As far as I can tell, the only things worth mentioning this week are: Saratoga, Rachel Alexandra, Saratoga, Del Mar, some podunk race in WV, Saratoga, racing is dying, Saratoga, Rachel Alexandra, never-ending NYRA saga, Rachel, Saratoga, Rachel, Saratoga...
This glut of East Coast-centric coverage is mildly irksome since out here in the Iowa cornfields, we are far, far from the likes of Rachel Alexandra or the Saratoga crowd of big-name trainers, owners, and jockeys. I'll not get a chance to visit the Spa this year, and every bit of Saratoga coverage serves to remind me that trying to follow along from home is vastly inferior to being there. (You might recall William Murray has an apt metaphor for viewing races on a screen.)

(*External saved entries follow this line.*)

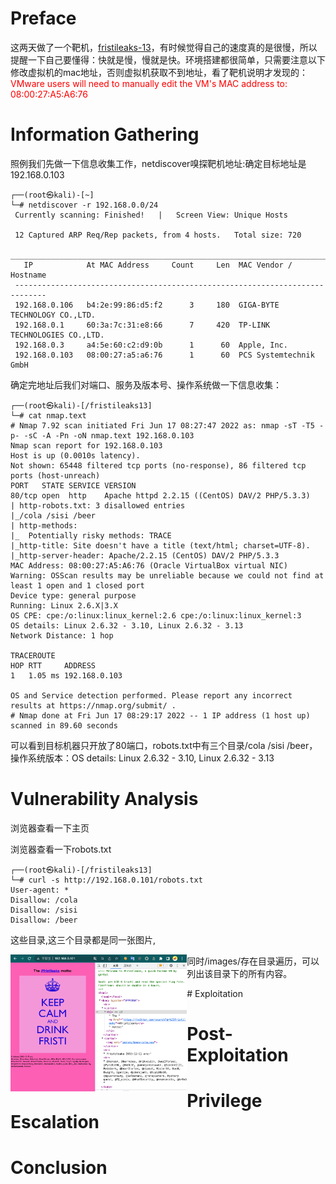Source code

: 
# Preface
这两天做了一个靶机，[fristileaks-13](https://www.vulnhub.com/entry/fristileaks-13,133/)，有时候觉得自己的速度真的是很慢，所以提醒一下自己要懂得：快就是慢，慢就是快。环境搭建都很简单，只需要注意以下修改虚拟机的mac地址，否则虚拟机获取不到地址，看了靶机说明才发现的：
<font color="red">VMware users will need to manually edit the VM's MAC address to: 08:00:27:A5:A6:76</font>

# Information Gathering
照例我们先做一下信息收集工作，netdiscover嗅探靶机地址:确定目标地址是192.168.0.103
```shell
┌──(root㉿kali)-[~]
└─# netdiscover -r 192.168.0.0/24
 Currently scanning: Finished!   |   Screen View: Unique Hosts

 12 Captured ARP Req/Rep packets, from 4 hosts.   Total size: 720
 _____________________________________________________________________________
   IP            At MAC Address     Count     Len  MAC Vendor / Hostname
 -----------------------------------------------------------------------------
 192.168.0.106   b4:2e:99:86:d5:f2      3     180  GIGA-BYTE TECHNOLOGY CO.,LTD.
 192.168.0.1     60:3a:7c:31:e8:66      7     420  TP-LINK TECHNOLOGIES CO.,LTD.
 192.168.0.3     a4:5e:60:c2:d9:0b      1      60  Apple, Inc.
 192.168.0.103   08:00:27:a5:a6:76      1      60  PCS Systemtechnik GmbH
```
确定完地址后我们对端口、服务及版本号、操作系统做一下信息收集：
```shell
┌──(root㉿kali)-[/fristileaks13]
└─# cat nmap.text
# Nmap 7.92 scan initiated Fri Jun 17 08:27:47 2022 as: nmap -sT -T5 -p- -sC -A -Pn -oN nmap.text 192.168.0.103
Nmap scan report for 192.168.0.103
Host is up (0.0010s latency).
Not shown: 65448 filtered tcp ports (no-response), 86 filtered tcp ports (host-unreach)
PORT   STATE SERVICE VERSION
80/tcp open  http    Apache httpd 2.2.15 ((CentOS) DAV/2 PHP/5.3.3)
| http-robots.txt: 3 disallowed entries
|_/cola /sisi /beer
| http-methods:
|_  Potentially risky methods: TRACE
|_http-title: Site doesn't have a title (text/html; charset=UTF-8).
|_http-server-header: Apache/2.2.15 (CentOS) DAV/2 PHP/5.3.3
MAC Address: 08:00:27:A5:A6:76 (Oracle VirtualBox virtual NIC)
Warning: OSScan results may be unreliable because we could not find at least 1 open and 1 closed port
Device type: general purpose
Running: Linux 2.6.X|3.X
OS CPE: cpe:/o:linux:linux_kernel:2.6 cpe:/o:linux:linux_kernel:3
OS details: Linux 2.6.32 - 3.10, Linux 2.6.32 - 3.13
Network Distance: 1 hop

TRACEROUTE
HOP RTT     ADDRESS
1   1.05 ms 192.168.0.103

OS and Service detection performed. Please report any incorrect results at https://nmap.org/submit/ .
# Nmap done at Fri Jun 17 08:29:17 2022 -- 1 IP address (1 host up) scanned in 89.60 seconds
```
可以看到目标机器只开放了80端口，robots.txt中有三个目录/cola /sisi /beer，操作系统版本：OS details: Linux 2.6.32 - 3.10, Linux 2.6.32 - 3.13

# Vulnerability Analysis
浏览器查看一下主页

浏览器查看一下robots.txt
```shell
┌──(root㉿kali)-[/fristileaks13]
└─# curl -s http://192.168.0.101/robots.txt
User-agent: *
Disallow: /cola
Disallow: /sisi
Disallow: /beer
```
这些目录,这三个目录都是同一张图片,
<p>
<div><div>
<img src="https://raw.githubusercontent.com/eagleatman/mywriteup/main/fristiLeaks-1.3/images/1.png" width="56%" align="left"></div>
<div clear="both"></div>
</div>
</p>
<p>
同时/images/存在目录遍历，可以列出该目录下的所有内容。
</p>
# Exploitation

# Post-Exploitation

# Privilege Escalation

# Conclusion

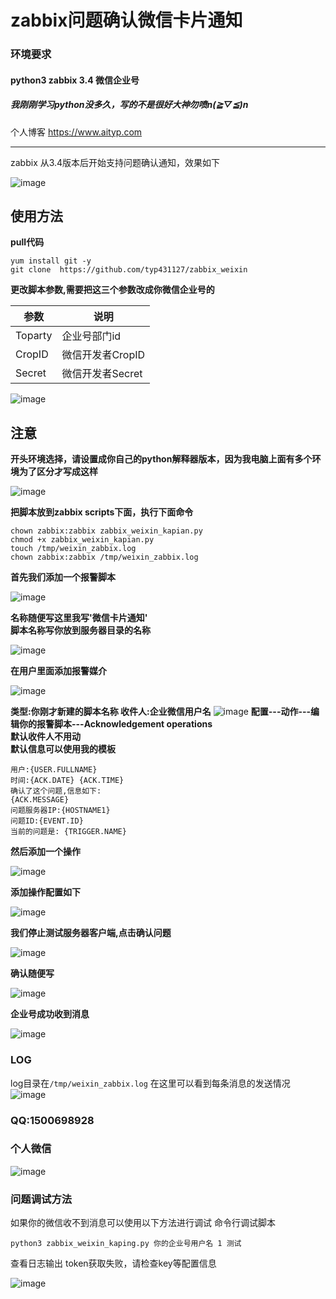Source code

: # zabbix问题确认微信卡片通知

### 环境要求

#### python3 zabbix 3.4 微信企业号
##### 我刚刚学习python没多久，写的不是很好大神勿喷n(*≧▽≦*)n
个人博客
https://www.aityp.com

---
zabbix 从3.4版本后开始支持问题确认通知，效果如下

![image](https://typ.oss-cn-shanghai.aliyuncs.com/markdown/2017/10/zabbix_weixin_1.jpg)

## 使用方法

**pull代码**
```
yum install git -y
git clone  https://github.com/typ431127/zabbix_weixin
```
**更改脚本参数,需要把这三个参数改成你微信企业号的**

参数 | 说明
---|---
Toparty | 企业号部门id
CropID | 微信开发者CropID
Secret | 微信开发者Secret


![image](https://typ.oss-cn-shanghai.aliyuncs.com/markdown/2017/10/11.png)

## 注意
**开头环境选择，请设置成你自己的python解释器版本，因为我电脑上面有多个环境为了区分才写成这样**

![image](https://typ.oss-cn-shanghai.aliyuncs.com/markdown/2017/10/12.png)

**把脚本放到zabbix scripts下面，执行下面命令**
```
chown zabbix:zabbix zabbix_weixin_kapian.py
chmod +x zabbix_weixin_kapian.py
touch /tmp/weixin_zabbix.log
chown zabbix:zabbix /tmp/weixin_zabbix.log
```

**首先我们添加一个报警脚本**

![image](https://typ.oss-cn-shanghai.aliyuncs.com/markdown/2017/10/1.png)

**名称随便写这里我写'微信卡片通知'   
脚本名称写你放到服务器目录的名称**

![image](https://typ.oss-cn-shanghai.aliyuncs.com/markdown/2017/10/2.png)

**在用户里面添加报警媒介**


![image](https://typ.oss-cn-shanghai.aliyuncs.com/markdown/2017/10/3.png)

**类型:你刚才新建的脚本名称
收件人:企业微信用户名**
![image](https://typ.oss-cn-shanghai.aliyuncs.com/markdown/2017/10/4.png)
**配置---动作---编辑你的报警脚本---Acknowledgement operations   
默认收件人不用动   
默认信息可以使用我的模板**   
```
用户:{USER.FULLNAME} 
时间:{ACK.DATE} {ACK.TIME} 
确认了这个问题,信息如下:
{ACK.MESSAGE}
问题服务器IP:{HOSTNAME1}
问题ID:{EVENT.ID}
当前的问题是: {TRIGGER.NAME}
```
**然后添加一个操作**

![image](https://typ.oss-cn-shanghai.aliyuncs.com/markdown/2017/10/5.png)

**添加操作配置如下**

![image](https://typ.oss-cn-shanghai.aliyuncs.com/markdown/2017/10/6.png)

**我们停止测试服务器客户端,点击确认问题**

![image](https://typ.oss-cn-shanghai.aliyuncs.com/markdown/2017/10/8.png)

**确认随便写**

![image](https://typ.oss-cn-shanghai.aliyuncs.com/markdown/2017/10/9.png)

**企业号成功收到消息**

![image](https://typ.oss-cn-shanghai.aliyuncs.com/markdown/2017/10/10.png)


### LOG
log目录在`/tmp/weixin_zabbix.log`
在这里可以看到每条消息的发送情况
![image](https://typ.oss-cn-shanghai.aliyuncs.com/markdown/2017/10/13.png)

### QQ:1500698928
### 个人微信
![image](https://typ.oss-cn-shanghai.aliyuncs.com/markdown/2017/10/14.jpg)

### 问题调试方法
如果你的微信收不到消息可以使用以下方法进行调试
命令行调试脚本
```
python3 zabbix_weixin_kaping.py 你的企业号用户名 1 测试
```
查看日志输出
token获取失败，请检查key等配置信息

![image](https://typ.oss-cn-shanghai.aliyuncs.com/markdown/2017/10/15.png)
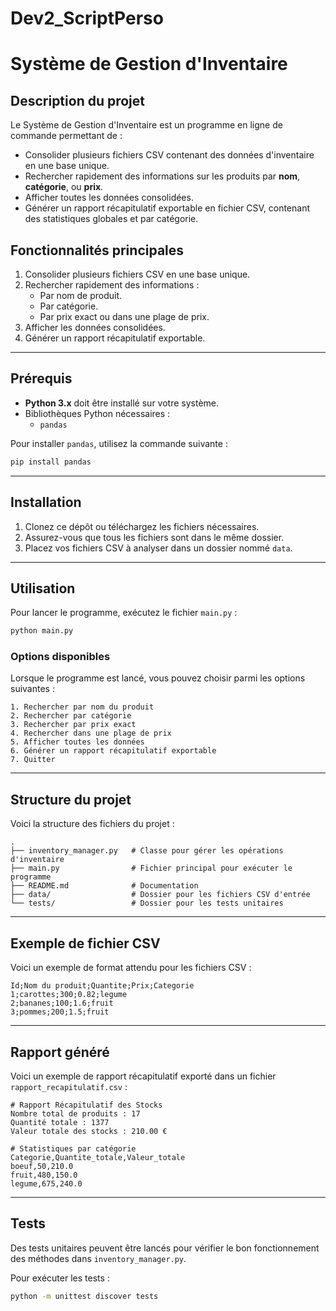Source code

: # Dev2_ScriptPerso
# Système de Gestion d'Inventaire

## Description du projet

Le Système de Gestion d'Inventaire est un programme en ligne de commande permettant de :

- Consolider plusieurs fichiers CSV contenant des données d'inventaire en une base unique.
- Rechercher rapidement des informations sur les produits par **nom**, **catégorie**, ou **prix**.
- Afficher toutes les données consolidées.
- Générer un rapport récapitulatif exportable en fichier CSV, contenant des statistiques globales et par catégorie.

## Fonctionnalités principales

1. Consolider plusieurs fichiers CSV en une base unique.
2. Rechercher rapidement des informations :
   - Par nom de produit.
   - Par catégorie.
   - Par prix exact ou dans une plage de prix.
3. Afficher les données consolidées.
4. Générer un rapport récapitulatif exportable.

---

## Prérequis

- **Python 3.x** doit être installé sur votre système.
- Bibliothèques Python nécessaires :
  - `pandas`

Pour installer `pandas`, utilisez la commande suivante :

```bash
pip install pandas
```

---

## Installation

1. Clonez ce dépôt ou téléchargez les fichiers nécessaires.
2. Assurez-vous que tous les fichiers sont dans le même dossier.
3. Placez vos fichiers CSV à analyser dans un dossier nommé `data`.

---

## Utilisation

Pour lancer le programme, exécutez le fichier `main.py` :

```bash
python main.py
```

### Options disponibles

Lorsque le programme est lancé, vous pouvez choisir parmi les options suivantes :

```
1. Rechercher par nom du produit
2. Rechercher par catégorie
3. Rechercher par prix exact
4. Rechercher dans une plage de prix
5. Afficher toutes les données
6. Générer un rapport récapitulatif exportable
7. Quitter
```

---

## Structure du projet

Voici la structure des fichiers du projet :

```
.
├── inventory_manager.py   # Classe pour gérer les opérations d'inventaire
├── main.py                # Fichier principal pour exécuter le programme
├── README.md              # Documentation
├── data/                  # Dossier pour les fichiers CSV d'entrée
└── tests/                 # Dossier pour les tests unitaires
```

---

## Exemple de fichier CSV

Voici un exemple de format attendu pour les fichiers CSV :

```csv
Id;Nom du produit;Quantite;Prix;Categorie
1;carottes;300;0.82;legume
2;bananes;100;1.6;fruit
3;pommes;200;1.5;fruit
```

---

## Rapport généré

Voici un exemple de rapport récapitulatif exporté dans un fichier `rapport_recapitulatif.csv` :

```
# Rapport Récapitulatif des Stocks
Nombre total de produits : 17
Quantité totale : 1377
Valeur totale des stocks : 210.00 €

# Statistiques par catégorie
Categorie,Quantite_totale,Valeur_totale
boeuf,50,210.0
fruit,480,150.0
legume,675,240.0
```

---

## Tests

Des tests unitaires peuvent être lancés pour vérifier le bon fonctionnement des méthodes dans `inventory_manager.py`.

Pour exécuter les tests :

```bash
python -m unittest discover tests
```

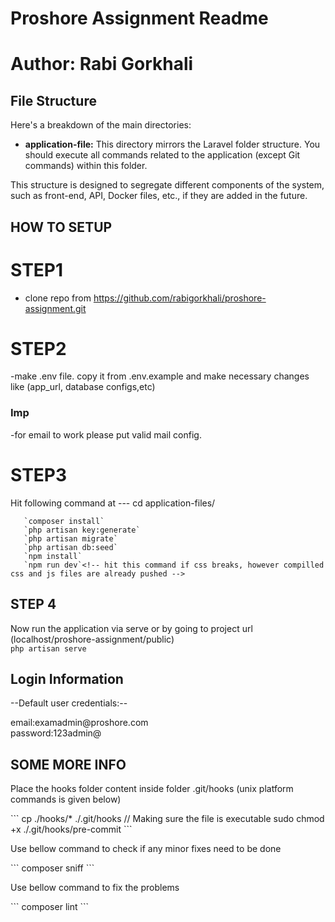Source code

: # Proshore Assignment Readme
# Author: Rabi Gorkhali

## File Structure

Here's a breakdown of the main directories:

- **application-file:** This directory mirrors the Laravel folder structure. You should execute all commands related to the application (except Git commands) within this folder.

This structure is designed to segregate different components of the system, such as front-end, API, Docker files, etc., if they are added in the future.

## HOW TO SETUP
# STEP1
- clone repo from https://github.com/rabigorkhali/proshore-assignment.git

# STEP2
-make .env file. copy it from .env.example and make necessary changes like (app_url, database configs,etc)<br>
### Imp
-for email to work please put valid mail config.

# STEP3

Hit following command at --- cd application-files/
 ```
    `composer install`
    `php artisan key:generate`
    `php artisan migrate`
    `php artisan db:seed`
    `npm install` 
    `npm run dev`<!-- hit this command if css breaks, however compilled css and js files are already pushed -->
 ```

## STEP 4
Now run the application via serve or by going to project url (localhost/proshore-assignment/public)<br>
`php artisan serve`

## Login Information
<p>--Default user credentials:--</p>
<p>email:examadmin@proshore.com <br>
password:123admin@</p>

## SOME MORE INFO 
  <p>Place the hooks folder content inside folder .git/hooks (unix platform commands is given below)</p>
 ```
        cp ./hooks/* ./.git/hooks 
        // Making sure the file is executable
        sudo chmod +x ./.git/hooks/pre-commit
 ```
 <p>Use bellow command to check if any minor fixes need to be done </p>
  ```
       composer sniff
 ```
 <p>Use bellow command to fix the problems </p>
  ```
       composer lint
 ```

To add to my chagrin, quite a bit of the racing world seems to fault Mine That Bird's connections for depriving the racing public of a showdown at the Monmouth Corral. It seems like every journalist on earth is now asking Chip Woolley, "Why West Virginia?" Bloggers whine that a win in the WV Derby means nothing, and that the move detracts from the Kentucky Derby winner's already dubious stature. An underlying tone in much of the Mine That Bird coverage seems to imply that running in a G-2 at a racino with slots-inflated purses is not really racing.
To which, I say: Pshaw! Or, in modern terms: Give me a break! Mine That Bird's visit to West Virginia might be the best thing that could happen to the racing industry this year.
While the Internet, advance deposit wagering, and off-track betting parlors have allowed track handle to defy geography, I suspect that true fans -- committed, wagering fans -- are most often created at the track, where the oft-majestic presence of the horses, the roaring cheers of the crowd as the runners head down the stretch, the high-fives of victory and even the crumpled tickets of defeat result in an impression that lasts much longer than the experience of listening to a tinny race call on a laptop or clicking the TV remote.
While Saratoga and Del Mar (and, yes, Keeneland) are heaven on earth for a racing fan, those of us living far away from such divine tracks often have little choice but to frequent racing's limbo land of racino racing. Limbo land covers some pretty big acreage in horse racing nation, and many of these second and third tier tracks are located near substantial metropolitan areas.
While the racing industry bemoans its continued irrelevancy to the general public and longtime horseplayers focus on relatively obscure issues of little interest to the man on the street, it's been purses at racinos that have actually helped to draw big-name horses to the small-time venues. And big horses at little tracks get attention. The mainstream media comes to call. Folks learn that something special might be happening over at that strange oval off Route 2. They mosey over on race day, they place a wager, they catch the fever.
And it's easy to return to a racino: no admission charges or parking fees stand in the way of a return visit. There's much I dislike about racinos, and there's certainly much to criticize about how seldom racino management pays attention to its racing product, but one must admit they offer a largely untapped opportunity for the growth of the sport. A Kentucky Derby winner who barnstorms the racinos of the land just might attract the fans, attention, and handle the industry so desperately needs.
Meanwhile, this Saturday, race fans in western Pennsylvania, southern Ohio, and the West Virginia panhandle can rejoice in the gift those slot machines have wrought: a big horse is in town!